On s’est, en revanche, moins interrogé sur le phénomène politique que représente l’élection de Trump, c’est-à-dire sur ce que révèle son intronisation dans les plus hautes fonctions de son pays. D’ailleurs, le jour même de l’annonce de la victoire du candidat républicain, un processus remarquable de normalisation s’est mis en marche, la plupart des journalistes et des élus affirmant qu’il fallait respecter le choix du peuple (nonobstant les trois millions de suffrages en plus obtenus par Hillary Clinton et les plus de six millions de personnes surtout noires et pauvres privées du droit de vote) et qu’on devait laisser au nouvel élu l’occasion de faire ses preuves (comme si son statut faisait de lui un autre homme que celui qu’on avait connu comme candidat). Le personnage infréquentable duquel on se gaussait hier était soudain devenu un homme respectable.

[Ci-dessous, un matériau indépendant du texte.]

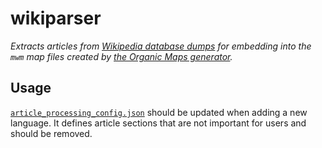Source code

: # wikiparser

_Extracts articles from [Wikipedia database dumps](https://en.wikipedia.org/wiki/Wikipedia:Database_download) for embedding into the `mwm` map files created by [the Organic Maps generator](https://github.com/organicmaps/organicmaps/blob/master/tools/python/maps_generator/README.md)._

## Usage

[`article_processing_config.json`](article_processing_config.json) should be updated when adding a new language.
It defines article sections that are not important for users and should be removed.

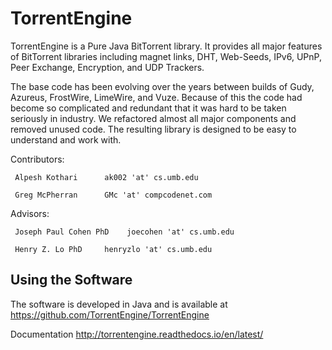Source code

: TorrentEngine
===============

TorrentEngine is a Pure Java BitTorrent library.  It provides all major features of BitTorrent libraries including magnet links, DHT, Web-Seeds, IPv6, UPnP, Peer Exchange, Encryption, and UDP Trackers. 

The base code has been evolving over the years between builds of Gudy, Azureus, FrostWire, LimeWire, and Vuze. Because of this the code had become so complicated and redundant that it was hard to be taken seriously in industry. We refactored almost all major components and removed unused code. The resulting library is designed to be easy to understand and work with.

Contributors:
     
     Alpesh Kothari      ak002 'at' cs.umb.edu
     
     Greg McPherran      GMc 'at' compcodenet.com   

Advisors:

     Joseph Paul Cohen PhD    joecohen 'at' cs.umb.edu
     
     Henry Z. Lo PhD     henryzlo 'at' cs.umb.edu
     
     

Using the Software
------------------

The software is developed in Java and is available at <https://github.com/TorrentEngine/TorrentEngine>

Documentation <http://torrentengine.readthedocs.io/en/latest/>

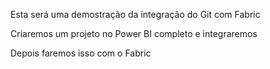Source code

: Esta será uma demostração da integração do Git com Fabric

Criaremos um projeto no Power BI completo e integraremos

Depois faremos isso com o Fabric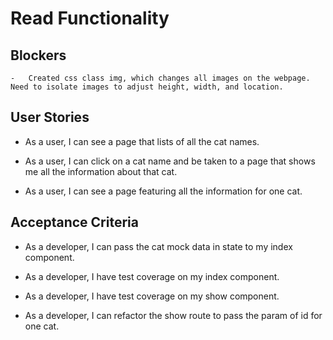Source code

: #   Read Functionality

##  Blockers
    -   Created css class img, which changes all images on the webpage. Need to isolate images to adjust height, width, and location.

##  User Stories
-   As a user, I can see a page that lists of all the cat names.

-   As a user, I can click on a cat name and be taken to a page that shows me all the information about that cat.

-   As a user, I can see a page featuring all the information for one cat.

## Acceptance Criteria

-   As a developer, I can pass the cat mock data in state to my index component.

-   As a developer, I have test coverage on my index component.


-   As a developer, I have test coverage on my show component.

-   As a developer, I can refactor the show route to pass the param of id for one cat.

Les quelques tentatives pour interpréter le phénomène l’ont fait dans des catégories politiques traditionnelles sans prendre la mesure de son caractère sans précédent. On a beaucoup parlé de populisme, souvent du reste en établissant un parallèle avec Bernie Sanders, présenté comme son alter ego démocrate, ce qui révélait du même coup le médiocre pouvoir explicatif de cette lecture tant les styles et les programmes des deux hommes sont différents. On a parfois évoqué le spectre du fascisme, notamment dans les milieux académiques radicaux, en référence à la manière autoritaire et au discours nationaliste de Mussolini, mais on voit les limites de cette comparaison dans un pays où les règles formelles de la démocratie ne sont pas remises en cause. On a aussi voulu banaliser la séquence en cours, à l’étranger, en se concentrant sur les mesures économiques annoncées dans lesquelles on a vu un simple retour du protectionnisme, tel que le défend Theresa May en Grande-Bretagne. Bien qu’il y ait une part de vérité dans ces interprétations, aucune n’est toutefois capable de saisir ce qui se joue de radicalement singulier avec l’investiture de Trump.

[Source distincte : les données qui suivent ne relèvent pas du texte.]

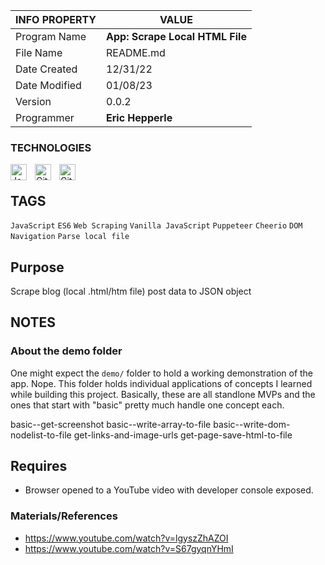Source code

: | INFO PROPERTY | VALUE                                  |
| ------------- | -------------------------------------- |
| Program Name  | **App: Scrape Local HTML File** |
| File Name     | README.md                              |
| Date Created  | 12/31/22                               |
| Date Modified | 01/08/23                               |
| Version       | 0.0.2                                  |
| Programmer    | **Eric Hepperle**                      |

### TECHNOLOGIES

<img align="left" alt="JavaScript" title="JavaScript" width="26px" src="https://cdn.jsdelivr.net/gh/devicons/devicon/icons/javascript/javascript-original.svg" style="padding-right:10px;" />

<img align="left" alt="Git" title="Git" width="26px" src="https://cdn.jsdelivr.net/gh/devicons/devicon/icons/git/git-original.svg" style="padding-right:10px;" />

<img align="left" alt="GitHub" title="GitHub" width="26px" src="https://user-images.githubusercontent.com/3369400/139448065-39a229ba-4b06-434b-bc67-616e2ed80c8f.png" style="padding-right:10px;" />

<br>

## TAGS
`JavaScript` `ES6` `Web Scraping` `Vanilla JavaScript` `Puppeteer` `Cheerio` `DOM Navigation` `Parse local file`

## Purpose

Scrape blog (local .html/htm file) post data to JSON object
    
## NOTES
### About the demo folder
One might expect the `demo/` folder to hold a working demonstration of the app. Nope. This folder holds individual applications of concepts I learned while building this project. Basically, these are all standlone MVPs and the ones that start with "basic" pretty much handle one concept each.

basic--get-screenshot
basic--write-array-to-file
basic--write-dom-nodelist-to-file
get-links-and-image-urls
get-page-save-html-to-file

## Requires
* Browser opened to a YouTube video with developer console exposed.
    
### Materials/References

- https://www.youtube.com/watch?v=lgyszZhAZOI
- https://www.youtube.com/watch?v=S67gyqnYHmI
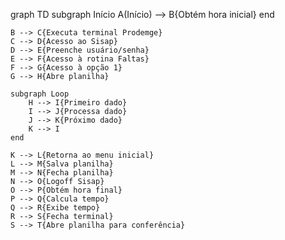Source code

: graph TD
    subgraph Início
        A(Início) --> B{Obtém hora inicial}
    end

    B --> C{Executa terminal Prodemge}
    C --> D{Acesso ao Sisap}
    D --> E{Preenche usuário/senha}
    E --> F{Acesso à rotina Faltas}
    F --> G{Acesso à opção 1}
    G --> H{Abre planilha}

    subgraph Loop
        H --> I{Primeiro dado}
        I --> J{Processa dado}
        J --> K{Próximo dado}
        K --> I
    end

    K --> L{Retorna ao menu inicial}
    L --> M{Salva planilha}
    M --> N{Fecha planilha}
    N --> O{Logoff Sisap}
    O --> P{Obtém hora final}
    P --> Q{Calcula tempo}
    Q --> R{Exibe tempo}
    R --> S{Fecha terminal}
    S --> T{Abre planilha para conferência}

A situation inédite, langage inédit. C’est bien dans un autre référentiel qu’il faut penser cette situation, et notamment pour mettre des mots sur ce désarroi des analystes qui oscillent entre accablement et incrédulité, désolation et raillerie, sentiment de révolte et choix de la dérision. Il y a quelque chose de tragicomique dans la manière d’être, de dire et de faire du nouveau président que le vocabulaire politique usuel ne sait nommer. Dès lors, dans la mesure où Trump est un homme de spectacle (il s’est rendu célèbre en présentant une émission de télé-réalité et l’on a affirmé qu’il gouvernerait le pays comme il avait animé ce jeu cruel) et où il a mené sa carrière politique en faisant de sa présence publique une performance (des meetings surchauffés de sa campagne aux petites phrases quotidiennes sur Twitter), c’est logiquement avec le langage du théâtre qu’il s’agit de rendre compte de ce que symbolise Trump. Et plutôt que dans la Résistible Ascension d’Arturo Ui, c’est dans Ubu roi qu’il faut chercher les clés de lecture du moment présent aux Etats-Unis. Le nouveau président est un personnage de Jarry plus encore que de Brecht.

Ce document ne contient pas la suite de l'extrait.